All of German-speaking Europe has decided to leave nuclear energy.
The physics textbooks in Germany, Austria, and Switzerland are going to replace their chapters on the nuclei. The new books will say that "the electrons orbit around a structureless point-like object of charge \(Z\) and mass \(AM\) where \(A\) is an integer. The structureless center was discovered by Ernst Carson Rachelford who said that you shall not mess with it."
This will hopefully prevent curious but politically correct physics students from speculating about possible energy benefits of any conversion of the nuclei.
Dukovany nuclear power plant. Not sure whether someone was improving the colors in a Photoshop but if he did, he did a good job, didn't he? :-)
The Czech Republic is planning to double its production of nuclear energy during the next 20 years. In a fresh article, The Washington Post (or AP) describes some details in this way:
The Washington Post explains the diverging attitudes to nuclear energy as results of "different economic needs." What does it mean? Well, it means that the post-socialist countries still need to get richer while the countries of the formerly rich Europe need to produce the number of poor citizens so they're thinking about the most efficient way to screw their economies. ;-)
Czechia is small enough so that even though it gets 1/3 of its energy needs from the nuclei, it's trivial to memorize all reactors on its territory. We have 4 older 440 MW reactors in Dukovany (picture above), our older plant in Moravia (Eastern half of Czechia) built from 1974 and commissioned in 1985-87 (still works very well), and two newer 1,000 MW reactors in Temelín built since 1981 and launched in 2002 (in Bohemia, the Western half of Czechia that surrounds Prague). Each reactor comes with its two cooling towers. It's clear and simple.
Slovakia has two nuclear plants as well, each of which has 2 × 440 MW reactors: Jaslovské Bohunice and Mochovce. Expansion plans are underway, too. Austria just lost a lawsuit concerning the ongoing expansion of Mochovce. Hungary has similar 4 × 500 MW reactors as Slovakia, all of them in Paks. They give Hungary 40% of its needs because, you know, Hungary is less industrial so it doesn't consume as much as Czechia.

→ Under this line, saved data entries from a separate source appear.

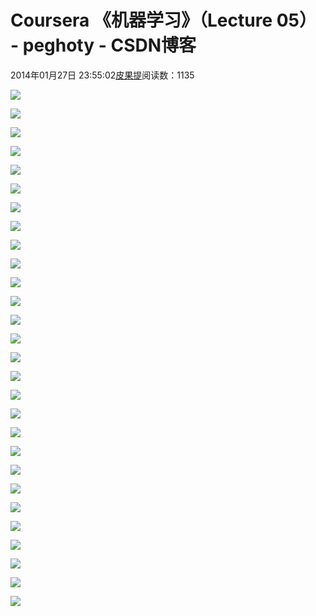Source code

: 
# Coursera 《机器学习》（Lecture 05） - peghoty - CSDN博客


2014年01月27日 23:55:02[皮果提](https://me.csdn.net/peghoty)阅读数：1135


![](https://img-blog.csdn.net/20140127234839703)

![](https://img-blog.csdn.net/20140127234918921)

![](https://img-blog.csdn.net/20140127234925015)

![](https://img-blog.csdn.net/20140127234930812)

![](https://img-blog.csdn.net/20140127234940203)

![](https://img-blog.csdn.net/20140127234947046)

![](https://img-blog.csdn.net/20140127234953109)

![](https://img-blog.csdn.net/20140127234959218)

![](https://img-blog.csdn.net/20140127235005109)

![](https://img-blog.csdn.net/20140127235012312)

![](https://img-blog.csdn.net/20140127235019640)

![](https://img-blog.csdn.net/20140127235132734)

![](https://img-blog.csdn.net/20140127235140609)

![](https://img-blog.csdn.net/20140127235149328)

![](https://img-blog.csdn.net/20140127235156281)

![](https://img-blog.csdn.net/20140127235201640)

![](https://img-blog.csdn.net/20140127235210734)

![](https://img-blog.csdn.net/20140127235220093)

![](https://img-blog.csdn.net/20140127235233781)

![](https://img-blog.csdn.net/20140127235241421)

![](https://img-blog.csdn.net/20140127235248031)

![](https://img-blog.csdn.net/20140127235354937)

![](https://img-blog.csdn.net/20140127235400828)

![](https://img-blog.csdn.net/20140127235407562)

![](https://img-blog.csdn.net/20140127235413296)

![](https://img-blog.csdn.net/20140127235421781)

![](https://img-blog.csdn.net/20140127235428093)

![](https://img-blog.csdn.net/20140127235435578)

I have already mentioned all countries of the Visegrad Four. And indeed, the summit of the V4 presidents today concluded that the nuclei have no alternative (click).
The total energy output of the six Czech reactors is 3,800 MW (1/3 of the needs; 20% of country's electricity is being exported now): well, the 440 MW blocks may actually make 460-500 MW. The government wants to double this figure during the next 20 years. It should be done simply by expanding our two nuclear power plants.
Energy imports to Germany
Switzerland and Austria have lots of hydroelectric energy so that we are primarily talking about Germany that may be in trouble. In the North, it has lots of wind turbines etc. and they may build new ones. Their grid isn't strong enough to pump all the energy to the South where it's needed in many critical factories etc. You know, things like BMW, Audi, and Siemens in Bavaria.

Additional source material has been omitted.